## Work instruction
Using the data below, return the stretch from the line that contains "- Proporciona las" through the line that contains "- Código que", both included, exactly as it stands and nothing beyond it.

[Saved entries]
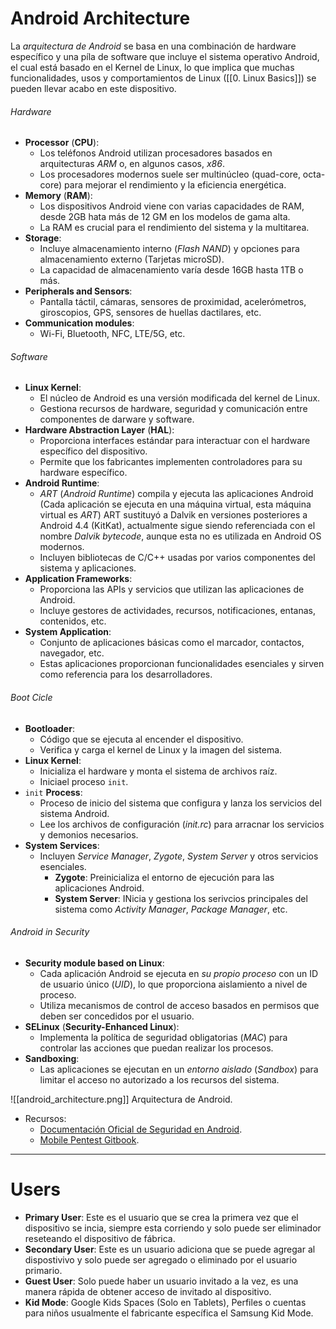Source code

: # Android Architecture

La *arquitectura de Android* se basa en una combinación de hardware específico y una píla de software que incluye el sistema operativo Android, el cual está basado en el Kernel de Linux, lo que implica que muchas funcionalidades, usos y comportamientos de Linux ([[0. Linux Basics]]) se pueden llevar acabo en este dispositivo.
###### Hardware

- **Processor** (**CPU**):
	- Los teléfonos Android utilizan procesadores basados en arquitecturas *ARM* o, en algunos casos, *x86*.
	- Los procesadores modernos suele ser multinúcleo (quad-core, octa-core) para mejorar el rendimiento y la eficiencia energética.
- **Memory** (**RAM**):
	- Los dispositivos Android viene con varias capacidades de RAM, desde 2GB hata más de 12 GM en los modelos de gama alta.
	- La RAM es crucial para el rendimiento del sistema y la multitarea.
- **Storage**:
	- Incluye almacenamiento interno (*Flash NAND*) y opciones para almacenamiento externo (Tarjetas microSD).
	- La capacidad de almacenamiento varía desde 16GB hasta 1TB o más.
- **Peripherals and Sensors**:
	- Pantalla táctil, cámaras, sensores de proximidad, acelerómetros, giroscopios, GPS, sensores de huellas dactilares, etc.
- **Communication modules**:
	- Wi-Fi, Bluetooth, NFC, LTE/5G, etc.
###### Software

- **Linux Kernel**:
	- El núcleo de Android es una versión modificada del kernel de Linux.
	-  Gestiona recursos de hardware, seguridad y comunicación entre componentes de darware y software.
- **Hardware Abstraction Layer** (**HAL**):
	- Proporciona interfaces estándar para interactuar con el hardware específico del dispositivo.
	- Permite que los fabricantes implementen controladores para su hardware específico.
- **Android Runtime**:
	- *ART* (*Android Runtime*) compila y ejecuta las aplicaciones Android (Cada aplicación se ejecuta en una máquina virtual, esta máquina virtual es *ART*) ART sustituyó a Dalvik en versiones posteriores a Android 4.4 (KitKat), actualmente sigue siendo referenciada con el nombre *Dalvik bytecode*, aunque esta no es utilizada en Android OS modernos.
	- Incluyen bibliotecas de C/C++ usadas por varios componentes del sistema y aplicaciones.
- **Application Frameworks**:
	- Proporciona las APIs y servicios que utilizan las aplicaciones de Android.
	- Incluye gestores de actividades, recursos, notificaciones, entanas, contenidos, etc.
- **System Application**:
	- Conjunto de aplicaciones básicas como el marcador, contactos, navegador, etc.
	- Estas aplicaciones proporcionan funcionalidades esenciales y sirven como referencia para los desarrolladores.
###### Boot Cicle 

- **Bootloader**:
	- Código que se ejecuta al encender el dispositivo.
	- Verifica y carga el kernel de Linux y la imagen del sistema.
- **Linux Kernel**:
	- Inicializa el hardware y monta el sistema de archivos raíz.
	- Iniciael proceso `init`.
- `init` **Process**:
	- Proceso de inicio del sistema que configura y lanza los servicios del sistema Android.
	- Lee los archivos de configuración (*init.rc*) para arracnar los servicios y demonios necesarios.
- **System Services**:
	- Incluyen *Service Manager*, *Zygote*, *System Server* y otros servicios esenciales.
		- **Zygote**: Preinicializa el entorno de ejecución para las aplicaciones Android.
		- **System Server**: INicia y gestiona los serivcios principales del sistema como *Activity Manager*, *Package Manager*, etc.
###### Android in Security

- **Security module based on Linux**:
	- Cada aplicación Android se ejecuta en *su propio proceso* con un ID de usuario único (*UID*), lo que proporciona aislamiento a nivel de proceso.
	- Utiliza mecanismos de control de acceso basados en permisos que deben ser concedidos por el usuario.
- **SELinux** (**Security-Enhanced Linux**):
	- Implementa la política de seguridad obligatorias (*MAC*) para controlar las acciones que puedan realizar los procesos.
- **Sandboxing**:
	- Las aplicaciones se ejecutan en un *entorno aislado* (*Sandbox*) para limitar el acceso no autorizado a los recursos del sistema.

![[android_architecture.png]]
Arquitectura de Android.


- Recursos: 
	- [Documentación Oficial de Seguridad en Android](https://source.android.com/docs/security/overview/app-security). 
	- [Mobile Pentest Gitbook](https://mobile-security.gitbook.io/mobile-security-testing-guide/android-testing-guide/0x05a-platform-overview).

----
# Users

- **Primary User**: Este es el usuario que se crea la primera vez que el dispositivo se incia, siempre esta corriendo y solo puede ser eliminador reseteando el dispositivo de fábrica.
- **Secondary User**: Este es un usuario adiciona que se puede agregar al dispostivivo y solo puede ser agregado o eliminado por el usuario primario.
- **Guest User**: Solo puede haber un usuario invitado a la vez, es una manera rápida de obtener acceso de invitado al dispositivo.
- **Kid Mode**: Google Kids Spaces (Solo en Tablets), Perfiles o cuentas para niños usualmente el fabricante específica el Samsung Kid Mode.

## Output for this exercise
	- Proporciona las APIs y servicios que utilizan las aplicaciones de Android.
	- Incluye gestores de actividades, recursos, notificaciones, entanas, contenidos, etc.
- **System Application**:
	- Conjunto de aplicaciones básicas como el marcador, contactos, navegador, etc.
	- Estas aplicaciones proporcionan funcionalidades esenciales y sirven como referencia para los desarrolladores.
###### Boot Cicle 

- **Bootloader**:
	- Código que se ejecuta al encender el dispositivo.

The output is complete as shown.